**WORK TO COMPLETE:** Find the line with "- **input device**" in the entries below, then reproduce it and every line after it down to and including the line with "[^2]: [Binary Table]()", exactly.

+++

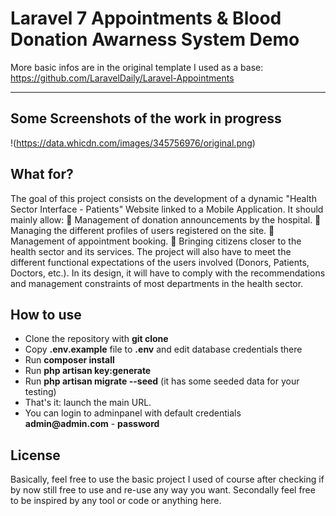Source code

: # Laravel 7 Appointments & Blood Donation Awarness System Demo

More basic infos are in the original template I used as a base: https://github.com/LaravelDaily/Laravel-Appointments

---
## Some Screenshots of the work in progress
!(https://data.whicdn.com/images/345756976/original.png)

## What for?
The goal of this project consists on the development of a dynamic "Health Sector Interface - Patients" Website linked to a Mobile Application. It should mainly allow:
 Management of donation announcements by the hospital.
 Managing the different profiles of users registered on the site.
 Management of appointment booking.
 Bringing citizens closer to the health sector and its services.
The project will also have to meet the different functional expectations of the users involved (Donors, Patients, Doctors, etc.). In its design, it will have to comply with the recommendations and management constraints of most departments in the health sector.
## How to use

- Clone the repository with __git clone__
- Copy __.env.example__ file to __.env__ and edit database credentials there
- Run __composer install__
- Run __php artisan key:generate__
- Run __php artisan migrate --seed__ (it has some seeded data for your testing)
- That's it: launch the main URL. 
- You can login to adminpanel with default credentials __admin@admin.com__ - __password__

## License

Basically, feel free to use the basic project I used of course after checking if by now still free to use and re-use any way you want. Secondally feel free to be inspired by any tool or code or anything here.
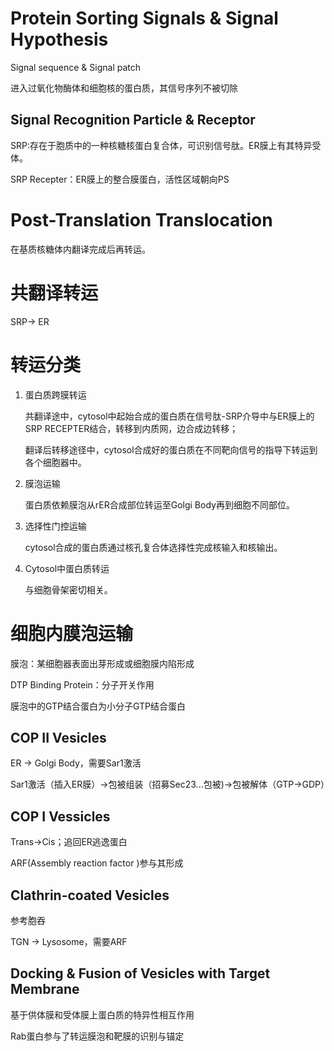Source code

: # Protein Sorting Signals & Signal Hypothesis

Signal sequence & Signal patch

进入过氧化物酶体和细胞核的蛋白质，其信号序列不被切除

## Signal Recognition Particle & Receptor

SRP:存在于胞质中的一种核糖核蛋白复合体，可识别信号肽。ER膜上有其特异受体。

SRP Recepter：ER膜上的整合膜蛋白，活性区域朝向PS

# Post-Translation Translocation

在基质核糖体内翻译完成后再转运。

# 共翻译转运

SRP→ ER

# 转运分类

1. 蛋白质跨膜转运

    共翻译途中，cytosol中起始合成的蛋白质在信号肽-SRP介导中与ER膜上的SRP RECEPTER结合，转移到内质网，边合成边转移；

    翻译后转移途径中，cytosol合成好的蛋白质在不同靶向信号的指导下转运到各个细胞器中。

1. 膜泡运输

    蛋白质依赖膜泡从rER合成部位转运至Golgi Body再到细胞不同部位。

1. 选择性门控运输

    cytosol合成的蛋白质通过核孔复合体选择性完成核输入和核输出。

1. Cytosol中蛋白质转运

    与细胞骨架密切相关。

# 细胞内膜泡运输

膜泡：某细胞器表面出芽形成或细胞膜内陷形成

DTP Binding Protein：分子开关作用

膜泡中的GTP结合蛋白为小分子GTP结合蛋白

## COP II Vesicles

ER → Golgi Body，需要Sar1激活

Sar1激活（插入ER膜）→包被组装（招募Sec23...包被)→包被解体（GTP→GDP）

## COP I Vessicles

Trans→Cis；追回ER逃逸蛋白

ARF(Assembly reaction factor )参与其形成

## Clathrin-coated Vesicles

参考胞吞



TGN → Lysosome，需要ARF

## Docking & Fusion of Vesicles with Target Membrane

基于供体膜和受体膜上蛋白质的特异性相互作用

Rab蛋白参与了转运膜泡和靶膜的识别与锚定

+++

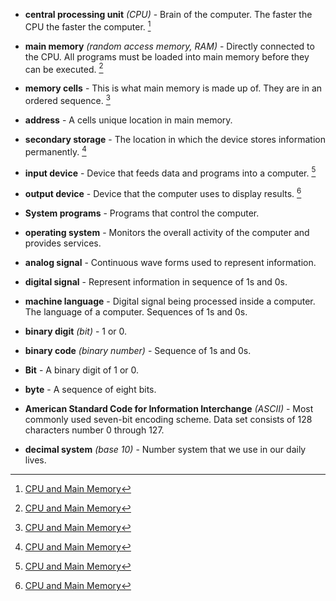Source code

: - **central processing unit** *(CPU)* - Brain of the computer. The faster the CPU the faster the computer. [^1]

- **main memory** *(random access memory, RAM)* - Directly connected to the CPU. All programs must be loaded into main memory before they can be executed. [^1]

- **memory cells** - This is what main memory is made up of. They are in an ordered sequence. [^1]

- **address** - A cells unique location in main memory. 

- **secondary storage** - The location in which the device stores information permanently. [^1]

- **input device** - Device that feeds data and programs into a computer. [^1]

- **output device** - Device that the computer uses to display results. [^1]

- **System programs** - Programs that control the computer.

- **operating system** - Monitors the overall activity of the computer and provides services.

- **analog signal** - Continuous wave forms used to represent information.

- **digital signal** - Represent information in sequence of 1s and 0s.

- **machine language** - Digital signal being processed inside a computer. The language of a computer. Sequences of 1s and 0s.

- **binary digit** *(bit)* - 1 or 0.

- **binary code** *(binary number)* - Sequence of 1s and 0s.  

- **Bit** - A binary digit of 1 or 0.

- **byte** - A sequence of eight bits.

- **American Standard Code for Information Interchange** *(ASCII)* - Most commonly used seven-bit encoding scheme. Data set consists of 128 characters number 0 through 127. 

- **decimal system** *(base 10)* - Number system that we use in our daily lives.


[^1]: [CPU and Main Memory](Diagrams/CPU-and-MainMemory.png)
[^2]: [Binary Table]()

+++

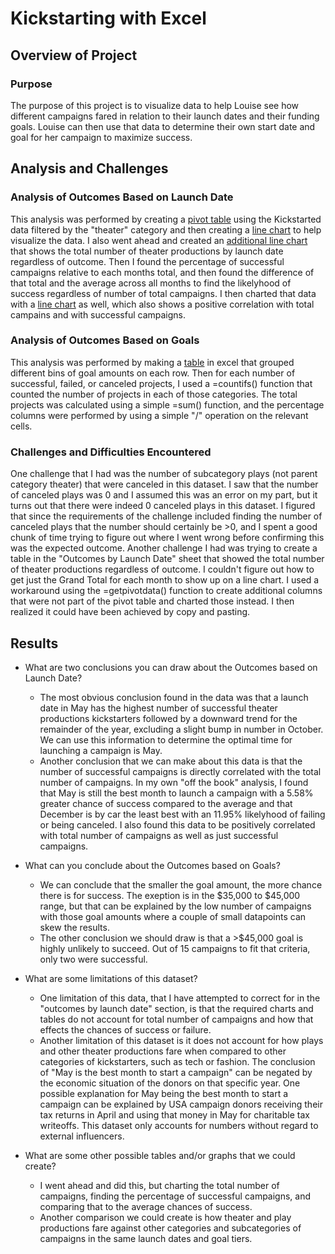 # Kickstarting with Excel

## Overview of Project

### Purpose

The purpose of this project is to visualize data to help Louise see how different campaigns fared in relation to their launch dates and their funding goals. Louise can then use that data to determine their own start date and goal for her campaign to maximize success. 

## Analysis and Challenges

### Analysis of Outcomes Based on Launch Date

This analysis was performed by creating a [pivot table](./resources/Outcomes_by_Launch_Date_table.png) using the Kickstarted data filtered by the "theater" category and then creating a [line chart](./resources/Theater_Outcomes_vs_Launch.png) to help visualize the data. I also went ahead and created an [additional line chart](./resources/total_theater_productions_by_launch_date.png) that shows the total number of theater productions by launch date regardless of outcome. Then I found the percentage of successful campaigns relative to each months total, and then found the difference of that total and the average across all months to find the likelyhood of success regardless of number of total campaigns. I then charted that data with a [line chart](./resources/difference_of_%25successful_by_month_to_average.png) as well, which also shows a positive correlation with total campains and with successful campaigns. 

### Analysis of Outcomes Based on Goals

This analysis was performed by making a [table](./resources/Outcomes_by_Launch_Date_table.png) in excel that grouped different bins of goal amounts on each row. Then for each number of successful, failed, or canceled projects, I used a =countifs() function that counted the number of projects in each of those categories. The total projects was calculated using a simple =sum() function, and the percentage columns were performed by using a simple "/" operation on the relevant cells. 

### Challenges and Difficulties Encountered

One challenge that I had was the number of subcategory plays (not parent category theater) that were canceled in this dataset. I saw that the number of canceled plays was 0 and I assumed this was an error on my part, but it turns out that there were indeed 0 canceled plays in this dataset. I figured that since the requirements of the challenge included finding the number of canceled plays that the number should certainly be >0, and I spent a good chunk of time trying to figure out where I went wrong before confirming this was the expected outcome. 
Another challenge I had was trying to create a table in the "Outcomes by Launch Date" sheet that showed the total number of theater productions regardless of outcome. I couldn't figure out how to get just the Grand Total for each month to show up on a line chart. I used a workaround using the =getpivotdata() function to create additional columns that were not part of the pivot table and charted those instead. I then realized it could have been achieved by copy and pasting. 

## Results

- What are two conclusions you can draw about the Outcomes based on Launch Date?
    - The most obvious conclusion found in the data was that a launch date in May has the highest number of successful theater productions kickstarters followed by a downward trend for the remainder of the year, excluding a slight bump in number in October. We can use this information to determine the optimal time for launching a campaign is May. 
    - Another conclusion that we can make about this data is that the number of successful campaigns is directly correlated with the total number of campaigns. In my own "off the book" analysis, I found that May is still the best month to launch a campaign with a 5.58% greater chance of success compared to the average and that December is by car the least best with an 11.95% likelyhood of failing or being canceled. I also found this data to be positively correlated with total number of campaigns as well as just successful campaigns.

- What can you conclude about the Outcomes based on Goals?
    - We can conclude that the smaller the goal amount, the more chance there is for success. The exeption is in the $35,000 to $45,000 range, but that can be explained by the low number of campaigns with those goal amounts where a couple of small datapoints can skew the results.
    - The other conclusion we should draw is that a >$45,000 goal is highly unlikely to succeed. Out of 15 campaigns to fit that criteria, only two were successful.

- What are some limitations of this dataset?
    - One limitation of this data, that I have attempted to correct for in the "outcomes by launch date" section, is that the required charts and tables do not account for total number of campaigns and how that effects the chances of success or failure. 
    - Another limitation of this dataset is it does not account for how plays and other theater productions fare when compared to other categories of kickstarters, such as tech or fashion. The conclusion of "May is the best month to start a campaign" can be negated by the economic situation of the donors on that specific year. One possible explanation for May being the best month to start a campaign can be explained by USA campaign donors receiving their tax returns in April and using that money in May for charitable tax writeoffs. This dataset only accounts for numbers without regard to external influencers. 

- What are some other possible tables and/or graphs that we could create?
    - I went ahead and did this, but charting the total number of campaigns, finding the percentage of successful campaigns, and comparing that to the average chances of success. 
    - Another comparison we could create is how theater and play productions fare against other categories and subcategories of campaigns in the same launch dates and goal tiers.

+++

**ANSWER FOR THE TASK:**
- **input device** - Device that feeds data and programs into a computer. [^1]

- **output device** - Device that the computer uses to display results. [^1]

- **System programs** - Programs that control the computer.

- **operating system** - Monitors the overall activity of the computer and provides services.

- **analog signal** - Continuous wave forms used to represent information.

- **digital signal** - Represent information in sequence of 1s and 0s.

- **machine language** - Digital signal being processed inside a computer. The language of a computer. Sequences of 1s and 0s.

- **binary digit** *(bit)* - 1 or 0.

- **binary code** *(binary number)* - Sequence of 1s and 0s.  

- **Bit** - A binary digit of 1 or 0.

- **byte** - A sequence of eight bits.

- **American Standard Code for Information Interchange** *(ASCII)* - Most commonly used seven-bit encoding scheme. Data set consists of 128 characters number 0 through 127. 

- **decimal system** *(base 10)* - Number system that we use in our daily lives.


[^1]: [CPU and Main Memory](Diagrams/CPU-and-MainMemory.png)
[^2]: [Binary Table]()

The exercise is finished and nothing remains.